------ Listed records ------

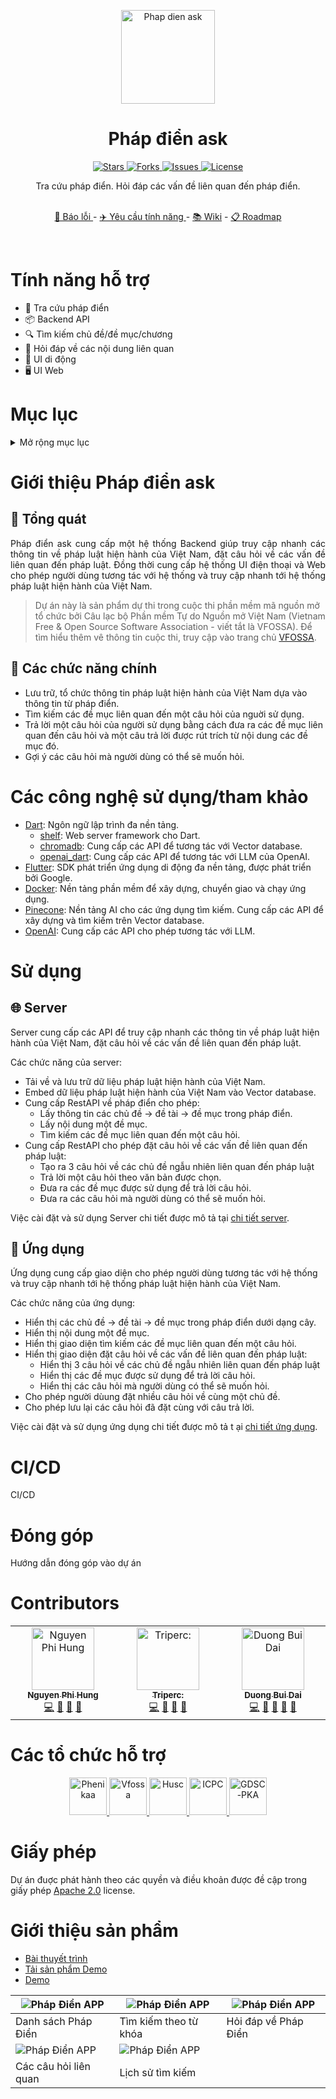 <p align="center">
	<img loading="lazy" src="./assets/images/logo.png" alt="Phap dien ask" height="150">
</p>

<h1 align="center"> Pháp điển ask </h1>

<p align="center">
    <a href="https://github.com/definev/phapdien" target="blank">
		<img loading="lazy" src="https://img.shields.io/github/stars/definev/phapdien?style=social" alt="Stars"/>
	</a>
    <a href="https://github.com/definev/phapdien" target="blank">
		<img loading="lazy" src="https://img.shields.io/github/forks/definev/phapdien?style=social" alt="Forks"/>
	</a>
	<a href="https://github.com/definev/phapdien/issues" target="blank">
		<img loading="lazy" src="https://img.shields.io/github/issues/definev/phapdien?style=flat-square&label=Issue" alt="Issues"/>
	</a>
	<a href="https://github.com/definev/phapdien/blob/main/LICENSE" target="blank">
		<img loading="lazy" src="https://img.shields.io/github/license/definev/phapdien?style=flat-square&label=License" alt="License"/>
    </a>
</p>

<p align="center">
	Tra cứu pháp điển. Hỏi đáp các vấn đề liên quan đến pháp điển.
<p>

<p align="center">
	<br/>
	<a href="">🐞 Báo lỗi </a>
	-
	<a href="">✈️ Yêu cầu tính năng </a>
	-
	<a href="">📚 Wiki</a>
	-
	<a href="">📋 Roadmap </a>
</p>

<br/>

<h1> Tính năng hỗ trợ </h1>

* 📖 Tra cứu pháp điển
* 📦 Backend API
* 🔍 Tìm kiếm chủ đề/đề mục/chương
* 🤖 Hỏi đáp về các nội dung liên quan
* 📱 UI di động
* 🖥️ UI Web

<h1>Mục lục</h1>

<details>
<summary>Mở rộng mục lục</summary>

- [Giới thiệu Pháp điển ask](#giới-thiệu-pháp-điển-ask)
	- [📝 Tổng quát](#-tổng-quát)
	- [🔎 Các chức năng chính](#-các-chức-năng-chính)
- [Các công nghệ sử dụng/tham khảo](#các-công-nghệ-sử-dụngtham-khảo)
- [Sử dụng](#sử-dụng)
	- [🌐 Server](#-server)
	- [📱 Ứng dụng](#-ứng-dụng)
- [CI/CD](#cicd)
- [Đóng góp](#đóng-góp)
- [Contributors](#contributors)
- [Các tổ chức hỗ trợ](#các-tổ-chức-hỗ-trợ)
- [Giấy phép](#giấy-phép)
- [Giới thiệu sản phẩm](#giới-thiệu-sản-phẩm)

</details>

# Giới thiệu Pháp điển ask

## 📝 Tổng quát

<p align="justify">
Pháp điển ask cung cấp một hệ thống Backend giúp truy cập nhanh các thông tin về pháp luật hiện hành của Việt Nam, đặt câu hỏi về các vấn đề liên quan đến pháp luật. Đồng thời cung cấp hệ thống UI điện thoại và Web cho phép người dùng tương tác với hệ thống và truy cập nhanh tới hệ thống pháp luật hiện hành của Việt Nam.

> Dự án này là sản phẩm dự thi trong cuộc thi phần mềm mã nguồn mở tổ chức bởi Câu lạc bộ Phần mềm Tự do Nguồn mở Việt Nam (Vietnam Free & Open Source Software Association - viết tắt là VFOSSA). Để tìm hiểu thêm vê thông tin cuộc thi, truy cập vào trang chủ [VFOSSA](https://vfossa.vn/tin-tuc/de-thi-phan-mem-nguon-mo-olp-2023-688.html).
</p>

## 🔎 Các chức năng chính

* Lưu trữ, tổ chức thông tin pháp luật hiện hành của Việt Nam dựa vào thông tin từ pháp điển.
* Tìm kiếm các đề mục liên quan đến một câu hỏi của nguời sử dụng.
* Trả lời một câu hỏi của người sử dụng bằng cách đưa ra các đề mục liên quan đến câu hỏi và một câu trả lời được rút trích từ nội dung các đề mục đó.
* Gợi ý các câu hỏi mà người dùng có thể sẽ muốn hỏi.

# Các công nghệ sử dụng/tham khảo

* [Dart](https://dart.dev/): Ngôn ngữ lập trình đa nền tảng.
  * [shelf](https://pub.dev/documentation/shelf/latest/): Web server framework cho Dart.
  * [chromadb](https://pub.dev/packages/chroma): Cung cấp các API để tương tác với Vector database.
  * [openai_dart](https://pub.dev/packages/openai_dart): Cung cấp các API để tương tác với LLM của OpenAI.
* [Flutter](https://flutter.dev/): SDK phát triển ứng dụng di động đa nền tảng, được phát triển bởi Google.
* [Docker](https://www.docker.com/): Nền tảng phần mềm để xây dựng, chuyển giao và chạy ứng dụng.
* [Pinecone](https://www.pinecone.io): Nền tảng AI cho các ứng dụng tìm kiếm. Cung cấp các API để xây dựng và tìm kiếm trên Vector database.
* [OpenAI](https://openai.com/): Cung cấp các API cho phép tương tác với LLM.

# Sử dụng

## 🌐 Server

Server cung cấp các API để truy cập nhanh các thông tin về pháp luật hiện hành của Việt Nam, đặt câu hỏi về các vấn đề liên quan đến pháp luật.

Các chức năng của server:
* Tải về và lưu trữ dữ liệu pháp luật hiện hành của Việt Nam.
* Embed dữ liệu pháp luật hiện hành của Việt Nam vào Vector database.
* Cung cấp RestAPI về pháp điển cho phép:
  * Lấy thông tin các chủ đề -> đề tài -> đề mục trong pháp điển.
  * Lấy nội dung một đề mục.
  * Tìm kiếm các đề mục liên quan đến một câu hỏi.
* Cung cấp RestAPI cho phép đặt câu hỏi về các vấn đề liên quan đến pháp luật:
  * Tạo ra 3 câu hỏi về các chủ đề ngẫu nhiên liên quan đến pháp luật
  * Trả lời một câu hỏi theo văn bản được chọn.
  * Đưa ra các đề mục được sử dụng để trả lời câu hỏi.
  * Đưa ra các câu hỏi mà người dùng có thể sẽ muốn hỏi.
  
Việc cài đặt và sử dụng Server chi tiết được mô tả tại [chi tiết server](./server/README.md).

## 📱 Ứng dụng

Ứng dụng cung cấp giao diện cho phép người dùng tương tác với hệ thống và truy cập nhanh tới hệ thống pháp luật hiện hành của Việt Nam.

Các chức năng của ứng dụng:
* Hiển thị các chủ đề -> đề tài -> đề mục trong pháp điển dưới dạng cây.
* Hiển thị nội dung một đề mục.
* Hiển thị giao diện tìm kiếm các đề mục liên quan đến một câu hỏi.
* Hiển thị giao diện đặt câu hỏi về các vấn đề liên quan đến pháp luật:
  * Hiển thị 3 câu hỏi về các chủ đề ngẫu nhiên liên quan đến pháp luật
  * Hiển thị các đề mục được sử dụng để trả lời câu hỏi.
  * Hiển thị các câu hỏi mà người dùng có thể sẽ muốn hỏi.
* Cho phép người dùung đặt nhiều câu hỏi về cùng một chủ đề.
* Cho phép lưu lại các câu hỏi đã đặt cùng với câu trả lời.

Việc cài đặt và sử dụng ứng dụng chi tiết được mô tả t  ại [chi tiết ứng dụng](./app/README.md).

# CI/CD

CI/CD

# Đóng góp

Hướng dẫn đóng góp vào dự án

# Contributors

<div align="center">

<!-- ALL-CONTRIBUTORS-LIST:START -->
<!-- prettier-ignore-start -->
<!-- markdownlint-disable -->
<table>
  <tbody>
    <tr>
	  <td align="center" valign="top" width="14.28%"><a href="https://github.com/fhihung"><img src="https://avatars.githubusercontent.com/u/103515218?v=4?s=100" width="100px;" alt="Nguyen Phi Hung"/><br /><sub><b>Nguyen Phi Hung</b></sub></a><br /><a href="https://github.com/definev/phapdien/commits?author=fhihung" title="Code">💻</a> <a href="https://github.com/definev/phapdien/commits?author=fhihung" title="Documentation">📖</a> <a href="#design-fhihung" title="Design">🎨</a> <a href="#promotion-fhihung" title="Promotion">📣</a></td>
      <td align="center" valign="top" width="14.28%"><a href="https://github.com/tripercy"><img src="https://avatars.githubusercontent.com/u/64069046?v=4?s=100" width="100px;" alt="Triperc:"/><br /><sub><b>Triperc:</b></sub></a><br /><a href="https://github.com/definev/phapdien/commits?author=tripercy" title="Code">💻</a> <a href="#data-tripercy" title="Data">🔣</a> <a href="https://github.com/definev/phapdien/commits?author=tripercy" title="Documentation">📖</a> <a href="#research-tripercy" title="Research">🔬</a></td>
      <td align="center" valign="top" width="14.28%"><a href="https://github.com/definev"><img src="https://avatars.githubusercontent.com/u/62325868?v=4?s=100" width="100px;" alt="Duong Bui Dai"/><br /><sub><b>Duong Bui Dai</b></sub></a><br /><a href="https://github.com/definev/phapdien/commits?author=definev" title="Code">💻</a> <a href="#data-definev" title="Data">🔣</a> <a href="https://github.com/definev/phapdien/commits?author=definev" title="Documentation">📖</a> <a href="#ideas-definev" title="Ideas, Planning, & Feedback">🤔</a> <a href="#projectManagement-definev" title="Project Management">📆</a></td>
    </tr>
  </tbody>
</table>

<!-- markdownlint-restore -->
<!-- prettier-ignore-end -->

<!-- ALL-CONTRIBUTORS-LIST:END -->

</div>

# Các tổ chức hỗ trợ

<p align="center">
	<a href="https://hutech.edu.vn/" target="_blank">
		<img loading="lazy" src="./assets/images/phenikaa.jpg" height="60px" alt="Phenikaa">
	</a>
	<a href="https://vfossa.vn/" target="_blank">
		<img loading="lazy" src="./assets/images/vfossa.png" height="60px" alt="Vfossa">
	</a>
	<a href="http://husc.hueuni.edu.vn/" target="_blank">
		<img loading="lazy" src="./assets/images/husc.png" height="60px" alt="Husc">
	</a>
	<a href="https://olp.husc.edu.vn/" target="_blank">
		<img loading="lazy" src="./assets/images/olp_icpc.jpg" height="60px" alt="ICPC">
	</a>
	<a href="https://www.facebook.com/phenikaa.gdsc.dev" target="_blank">
		<img loading="lazy" src="./assets/images/gdsc_pka.jpg" height="60px" alt="GDSC-PKA">
	</a>
</p>

# Giấy phép

Dự án đuợc phát hành theo các quyền và điều khoản được đề cập trong giấy phép [Apache 2.0](LICENSE) license.

# Giới thiệu sản phẩm

* [Bài thuyết trình](https://www.canva.com/design/DAF2O3WpvzM/en2sc-I5Wu7Ul1QDb7ZklQ/edit?utm_content=DAF2O3WpvzM&utm_campaign=designshare&utm_medium=link2&utm_source=sharebutton)
* [Tải sản phẩm Demo](https://github.com/definev/phapdien/releases)
* [Demo](https://phapdien.vercel.app/)

| ![Pháp Điển APP](/assets/images/app/1_phapdien.gif)       | ![Pháp Điển APP](/assets/images/app/2_fuzzy_search.gif)  | ![Pháp Điển APP](/assets/images/app/3_chat.gif) |
| --------------------------------------------------------- | -------------------------------------------------------- | ----------------------------------------------- |
| Danh sách Pháp Điển                                       | Tìm kiếm theo từ khóa                                    | Hỏi đáp về Pháp Điển                            |
| ![Pháp Điển APP](/assets/images/app/4_follow_up_chat.gif) | ![Pháp Điển APP](/assets/images/app/5_local_history.gif) |                                                 |
| Các câu hỏi liên quan                                     | Lịch sử tìm kiếm                                         |                                                 |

------

■ **Task item**
Copy each line above holding "nhanh".

■ **Your response**
Pháp điển ask cung cấp một hệ thống Backend giúp truy cập nhanh các thông tin về pháp luật hiện hành của Việt Nam, đặt câu hỏi về các vấn đề liên quan đến pháp luật. Đồng thời cung cấp hệ thống UI điện thoại và Web cho phép người dùng tương tác với hệ thống và truy cập nhanh tới hệ thống pháp luật hiện hành của Việt Nam.
Server cung cấp các API để truy cập nhanh các thông tin về pháp luật hiện hành của Việt Nam, đặt câu hỏi về các vấn đề liên quan đến pháp luật.
Ứng dụng cung cấp giao diện cho phép người dùng tương tác với hệ thống và truy cập nhanh tới hệ thống pháp luật hiện hành của Việt Nam.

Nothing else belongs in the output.